Dans les faits, l’absentéisme n’a rien d’une simple statistique figée. Les entreprises persistent à chercher la bonne mesure, à traquer des tendances, mais la réalité s’échappe derrière les chiffres. Sur ce point, toute tentative de calcul précis de l’absentéisme professionnel en France se heurte à la diversité des méthodes et des contextes. Thierry Rousseau, porte-voix du réseau ANACT, invite à la prudence : selon lui, les chiffres qui évoquent plus de 17 jours d’absence sur une année ne concernent en vérité que les congés prolongés et amalgament des sources trop variées pour traduire la situation globale.
Des chiffres parfois trompeurs
La fraude à l’absence existe, mais elle reste loin des fantasmes. La réalité du terrain oblige à bien connaître les règles de chaque convention et la spécificité de chaque poste : accuser trop vite expose surtout à l’erreur. En cas de doute sérieux sur l’absence d’un salarié, un contrôle médical s’impose parfois, pour lever toute ambiguïté sans pour autant stigmatiser.
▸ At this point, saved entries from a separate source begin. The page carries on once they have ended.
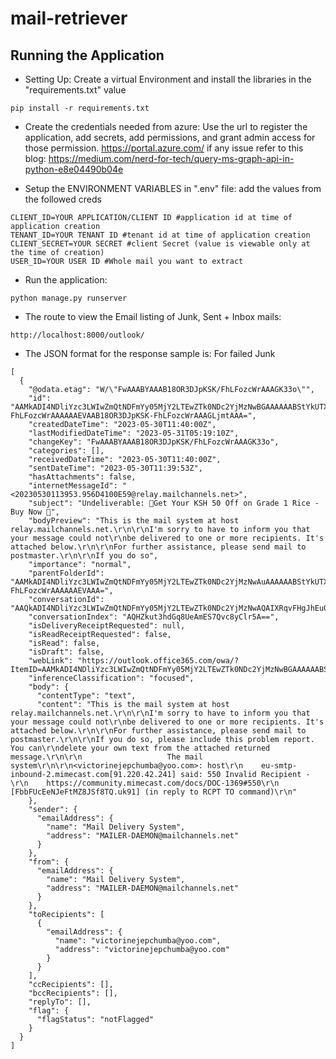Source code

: # mail-retriever

## Running the Application

- Setting Up:
Create a virtual Environment and install the libraries in the "requirements.txt" value
```
pip install -r requirements.txt
```

- Create the credentials needed from azure:
Use the url to register the application, add secrets, add permissions, and grant admin access for those permission.
https://portal.azure.com/
if any issue refer to this blog: https://medium.com/nerd-for-tech/query-ms-graph-api-in-python-e8e04490b04e

- Setup the ENVIRONMENT VARIABLES in ".env" file:
add the values from the followed creds

```
CLIENT_ID=YOUR APPLICATION/CLIENT ID #application id at time of application creation
TENANT_ID=YOUR TENANT ID #tenant id at time of application creation
CLIENT_SECRET=YOUR SECRET #client Secret (value is viewable only at the time of creation)
USER_ID=YOUR USER ID #Whole mail you want to extract
```

- Run the application:
```
python manage.py runserver
```

- The route to view the Email listing of Junk, Sent + Inbox mails:
```
http://localhost:8000/outlook/
```

- The JSON format for the response sample is:
 For failed Junk

```
[
  {
    "@odata.etag": "W/\"FwAAABYAAAB18OR3DJpKSK/FhLFozcWrAAAGK33o\"",
    "id": "AAMkADI4NDliYzc3LWIwZmQtNDFmYy05MjY2LTEwZTk0NDc2YjMzNwBGAAAAAABStYkUTXXpSY1UyE4pVKHaBwB18OR3DJpKSK-FhLFozcWrAAAAAAEVAAB18OR3DJpKSK-FhLFozcWrAAAGLjmtAAA=",
    "createdDateTime": "2023-05-30T11:40:00Z",
    "lastModifiedDateTime": "2023-05-31T05:19:10Z",
    "changeKey": "FwAAABYAAAB18OR3DJpKSK/FhLFozcWrAAAGK33o",
    "categories": [],
    "receivedDateTime": "2023-05-30T11:40:00Z",
    "sentDateTime": "2023-05-30T11:39:53Z",
    "hasAttachments": false,
    "internetMessageId": "<20230530113953.956D4100E59@relay.mailchannels.net>",
    "subject": "Undeliverable: 🍚Get Your KSH 50 Off on Grade 1 Rice - Buy Now 🌾",
    "bodyPreview": "This is the mail system at host relay.mailchannels.net.\r\n\r\nI'm sorry to have to inform you that your message could not\r\nbe delivered to one or more recipients. It's attached below.\r\n\r\nFor further assistance, please send mail to postmaster.\r\n\r\nIf you do so",
    "importance": "normal",
    "parentFolderId": "AAMkADI4NDliYzc3LWIwZmQtNDFmYy05MjY2LTEwZTk0NDc2YjMzNwAuAAAAAABStYkUTXXpSY1UyE4pVKHaAQB18OR3DJpKSK-FhLFozcWrAAAAAAEVAAA=",
    "conversationId": "AAQkADI4NDliYzc3LWIwZmQtNDFmYy05MjY2LTEwZTk0NDc2YjMzNwAQAIXRqvFHgJhEu0L3PMgpa_Q=",
    "conversationIndex": "AQHZkut3hdGq8UeAmES7Qvc8yClr5A==",
    "isDeliveryReceiptRequested": null,
    "isReadReceiptRequested": false,
    "isRead": false,
    "isDraft": false,
    "webLink": "https://outlook.office365.com/owa/?ItemID=AAMkADI4NDliYzc3LWIwZmQtNDFmYy05MjY2LTEwZTk0NDc2YjMzNwBGAAAAAABStYkUTXXpSY1UyE4pVKHaBwB18OR3DJpKSK%2FFhLFozcWrAAAAAAEVAAB18OR3DJpKSK%2FFhLFozcWrAAAGLjmtAAA%3D&exvsurl=1&viewmodel=ReadMessageItem",
    "inferenceClassification": "focused",
    "body": {
      "contentType": "text",
      "content": "This is the mail system at host relay.mailchannels.net.\r\n\r\nI'm sorry to have to inform you that your message could not\r\nbe delivered to one or more recipients. It's attached below.\r\n\r\nFor further assistance, please send mail to postmaster.\r\n\r\nIf you do so, please include this problem report. You can\r\ndelete your own text from the attached returned message.\r\n\r\n                   The mail system\r\n\r\n<victorinejepchumba@yoo.com>: host\r\n    eu-smtp-inbound-2.mimecast.com[91.220.42.241] said: 550 Invalid Recipient -\r\n    https://community.mimecast.com/docs/DOC-1369#550\r\n    [FbbFUcEeNJeFtMZ8JSf8TQ.uk91] (in reply to RCPT TO command)\r\n"
    },
    "sender": {
      "emailAddress": {
        "name": "Mail Delivery System",
        "address": "MAILER-DAEMON@mailchannels.net"
      }
    },
    "from": {
      "emailAddress": {
        "name": "Mail Delivery System",
        "address": "MAILER-DAEMON@mailchannels.net"
      }
    },
    "toRecipients": [
      {
        "emailAddress": {
          "name": "victorinejepchumba@yoo.com",
          "address": "victorinejepchumba@yoo.com"
        }
      }
    ],
    "ccRecipients": [],
    "bccRecipients": [],
    "replyTo": [],
    "flag": {
      "flagStatus": "notFlagged"
    }
  }
]
```



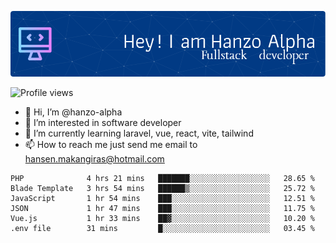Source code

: ![Header](./github-header-image.png)

![Profile views](https://gpvc.arturio.dev/hanzo-alpha)

- 👋 Hi, I’m @hanzo-alpha
- 👀 I’m interested in software developer
- 🌱 I’m currently learning laravel, vue, react, vite, tailwind
- 📫 How to reach me just send me email to hansen.makangiras@hotmail.com 

<!---
hanzo-alpha/hanzo-alpha is a ✨ special ✨ repository because its `README.md` (this file) appears on your GitHub profile.
You can click the Preview link to take a look at your changes.
--->

<!--START_SECTION:waka-->

```text
PHP              4 hrs 21 mins   ███████░░░░░░░░░░░░░░░░░░   28.65 %
Blade Template   3 hrs 54 mins   ██████▒░░░░░░░░░░░░░░░░░░   25.72 %
JavaScript       1 hr 54 mins    ███░░░░░░░░░░░░░░░░░░░░░░   12.51 %
JSON             1 hr 47 mins    ███░░░░░░░░░░░░░░░░░░░░░░   11.75 %
Vue.js           1 hr 33 mins    ██▓░░░░░░░░░░░░░░░░░░░░░░   10.20 %
.env file        31 mins         █░░░░░░░░░░░░░░░░░░░░░░░░   03.45 %
```

<!--END_SECTION:waka-->
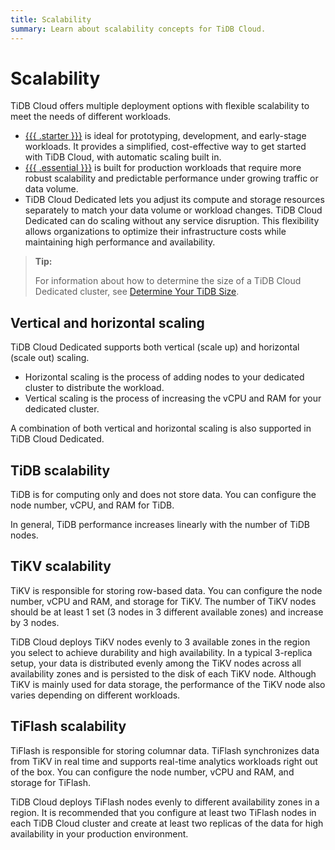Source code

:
 ```yaml
---
title: Scalability
summary: Learn about scalability concepts for TiDB Cloud.
---
```


# Scalability

TiDB Cloud offers multiple deployment options with flexible scalability to meet the needs of different workloads.

- [{{{ .starter }}}](/tidb-cloud/select-cluster-tier.md#tidb-cloud-serverless) is ideal for prototyping, development, and early-stage workloads. It provides a simplified, cost-effective way to get started with TiDB Cloud, with automatic scaling built in.
- [{{{ .essential }}}](/tidb-cloud/select-cluster-tier.md#essential) is built for production workloads that require more robust scalability and predictable performance under growing traffic or data volume.
- TiDB Cloud Dedicated lets you adjust its compute and storage resources separately to match your data volume or workload changes. TiDB Cloud Dedicated can do scaling without any service disruption. This flexibility allows organizations to optimize their infrastructure costs while maintaining high performance and availability.

> **Tip:**
>
> For information about how to determine the size of a TiDB Cloud Dedicated cluster, see [Determine Your TiDB Size](/tidb-cloud/size-your-cluster.md).

## Vertical and horizontal scaling

TiDB Cloud Dedicated supports both vertical (scale up) and horizontal (scale out) scaling.

- Horizontal scaling is the process of adding nodes to your dedicated cluster to distribute the workload.
- Vertical scaling is the process of increasing the vCPU and RAM for your dedicated cluster.

A combination of both vertical and horizontal scaling is also supported in TiDB Cloud Dedicated.

## TiDB scalability

TiDB is for computing only and does not store data. You can configure the node number, vCPU, and RAM for TiDB.

In general, TiDB performance increases linearly with the number of TiDB nodes.

## TiKV scalability

TiKV is responsible for storing row-based data. You can configure the node number, vCPU and RAM, and storage for TiKV. The number of TiKV nodes should be at least 1 set (3 nodes in 3 different available zones) and increase by 3 nodes.

TiDB Cloud deploys TiKV nodes evenly to 3 available zones in the region you select to achieve durability and high availability. In a typical 3-replica setup, your data is distributed evenly among the TiKV nodes across all availability zones and is persisted to the disk of each TiKV node. Although TiKV is mainly used for data storage, the performance of the TiKV node also varies depending on different workloads.

## TiFlash scalability

TiFlash is responsible for storing columnar data. TiFlash synchronizes data from TiKV in real time and supports real-time analytics workloads right out of the box. You can configure the node number, vCPU and RAM, and storage for TiFlash.

TiDB Cloud deploys TiFlash nodes evenly to different availability zones in a region. It is recommended that you configure at least two TiFlash nodes in each TiDB Cloud cluster and create at least two replicas of the data for high availability in your production environment.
Dépasser les soupçons systématiques permet d’aller au fond du problème. Certaines équipes RH choisissent de déployer des tableaux de bord précis : cet outil permet d’objectiver l’impact des absences répétées, d’identifier les collaborateurs concernés et d’analyser le contexte. Les raisons sont multiples : baisse de motivation, tension collective, surcharge mal absorbée ou difficultés à gérer la pression. Voilà pourquoi chaque absence mérite d’être examinée au cas par cas, sans jugement hâtif.
Méthodes de calcul des retenues salariales
Face aux absences, il existe plusieurs façons de calculer la retenue sur salaire. Pour naviguer dans cette diversité, mieux vaut bien cerner le mode de fonctionnement de chaque méthode. Les principales sont détaillées ci-dessous pour permettre à chacun d’y voir plus clair :
#1, La méthode du plan de travail réel
La Cour de cassation a confirmé la légitimité de cette méthode, qui s’appuie sur l’accord du 10 juillet 1970 et l’article L132-1 du code du travail. Ici, le calcul part de la rémunération mensuelle, qu’on met en rapport avec les heures effectivement travaillées sur le mois où survient l’absence. Le principe : calculer le taux horaire réel puis le multiplier par le nombre d’heures non effectuées.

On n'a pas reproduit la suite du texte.